Villages not exempt from woes
Unlike the staffing levels of the City of Lima or Putnam County government, Columbus Grove Village Administrator Jeff Vance has just a handful of employees at his disposal. He said they’ve all stepped up to the plate during the pandemic as some of their co-workers were forced to quarantine after exposure to the virus.
“Being a small village, we’re all kind of cross-trained to do a lot of different jobs,” Vance said. Employees in the village maintenance and billing departments were quarantined at various times during the past year, and their co-workers “just picked up the slack,” he said.
The village office is currently closed to walk-in traffic; appointments with village officials are by appointment only, Vance said.
The administrator said one of the most difficult decisions that had to be made centered around the closure of village parks and park programs last summer.
“It’s kind of a big deal when kids are not able to play ball,” Vance said.
Pandemic has affected revenues
Caprella said because the City of Lima’s utility department is funded almost exclusively through user fees, the pandemic has had a negative effect on revenues.

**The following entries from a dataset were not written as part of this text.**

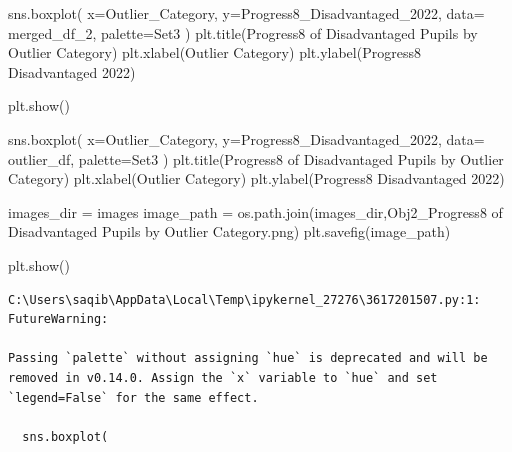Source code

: \documentclass[
  letterpaper,
  DIV=11,
  numbers=noendperiod]{scrartcl}
\newenvironment{Shaded}{\begin{snugshade}}{\end{snugshade}}
\newcommand{\NormalTok}[1]{\textcolor[rgb]{0.00,0.23,0.31}{#1}}
\newcommand{\OperatorTok}[1]{\textcolor[rgb]{0.37,0.37,0.37}{#1}}
\newcommand{\StringTok}[1]{\textcolor[rgb]{0.13,0.47,0.30}{#1}}
\begin{document}
\begin{Shaded}
\begin{Highlighting}[]
\NormalTok{sns.boxplot(}
\NormalTok{    x}\OperatorTok{=}\StringTok{\textquotesingle{}Outlier\_Category\textquotesingle{}}\NormalTok{, }
\NormalTok{    y}\OperatorTok{=}\StringTok{\textquotesingle{}Progress8\_Disadvantaged\_2022\textquotesingle{}}\NormalTok{, }
\NormalTok{    data}\OperatorTok{=}\NormalTok{ merged\_df\_2,  }
\NormalTok{    palette}\OperatorTok{=}\StringTok{\textquotesingle{}Set3\textquotesingle{}}
\NormalTok{)}
\NormalTok{plt.title(}\StringTok{\textquotesingle{}Progress8 of Disadvantaged Pupils by Outlier Category\textquotesingle{}}\NormalTok{)}
\NormalTok{plt.xlabel(}\StringTok{\textquotesingle{}Outlier Category\textquotesingle{}}\NormalTok{)}
\NormalTok{plt.ylabel(}\StringTok{\textquotesingle{}Progress8 Disadvantaged 2022\textquotesingle{}}\NormalTok{)}

\NormalTok{plt.show()}


\NormalTok{sns.boxplot(}
\NormalTok{    x}\OperatorTok{=}\StringTok{\textquotesingle{}Outlier\_Category\textquotesingle{}}\NormalTok{, }
\NormalTok{    y}\OperatorTok{=}\StringTok{\textquotesingle{}Progress8\_Disadvantaged\_2022\textquotesingle{}}\NormalTok{, }
\NormalTok{    data}\OperatorTok{=}\NormalTok{ outlier\_df,  }
\NormalTok{    palette}\OperatorTok{=}\StringTok{\textquotesingle{}Set3\textquotesingle{}}
\NormalTok{)}
\NormalTok{plt.title(}\StringTok{\textquotesingle{}Progress8 of Disadvantaged Pupils by Outlier Category\textquotesingle{}}\NormalTok{)}
\NormalTok{plt.xlabel(}\StringTok{\textquotesingle{}Outlier Category\textquotesingle{}}\NormalTok{)}
\NormalTok{plt.ylabel(}\StringTok{\textquotesingle{}Progress8 Disadvantaged 2022\textquotesingle{}}\NormalTok{)}

\NormalTok{images\_dir }\OperatorTok{=} \StringTok{\textquotesingle{}images\textquotesingle{}}
\NormalTok{image\_path }\OperatorTok{=}\NormalTok{ os.path.join(images\_dir,}\StringTok{\textquotesingle{}Obj2\_Progress8 of Disadvantaged Pupils by Outlier Category.png\textquotesingle{}}\NormalTok{)}
\NormalTok{plt.savefig(image\_path)}

\NormalTok{plt.show()}
\end{Highlighting}
\end{Shaded}

\begin{verbatim}
C:\Users\saqib\AppData\Local\Temp\ipykernel_27276\3617201507.py:1: FutureWarning: 

Passing `palette` without assigning `hue` is deprecated and will be removed in v0.14.0. Assign the `x` variable to `hue` and set `legend=False` for the same effect.

  sns.boxplot(
\end{verbatim}
\end{document}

“When factories closed or cut back and restaurants shut down, they didn’t use as much water as normal. Water consumption was down, although it hasn’t been too bad. But when usage is down, our fixed costs stay the same.”
Revenue has been also negatively impacted when some households could no longer afford to pay their utility bills as the pandemic gripped the area.
“We had a moratorium on utility shut-offs even before the state mandates took effect,” Caprella said. “We getting back to normal now. We will still give people a couple of months to pay their bill, but we will terminate their service eventually. But we’re not turning off near the number of households as we used to. We try to work with our customers.”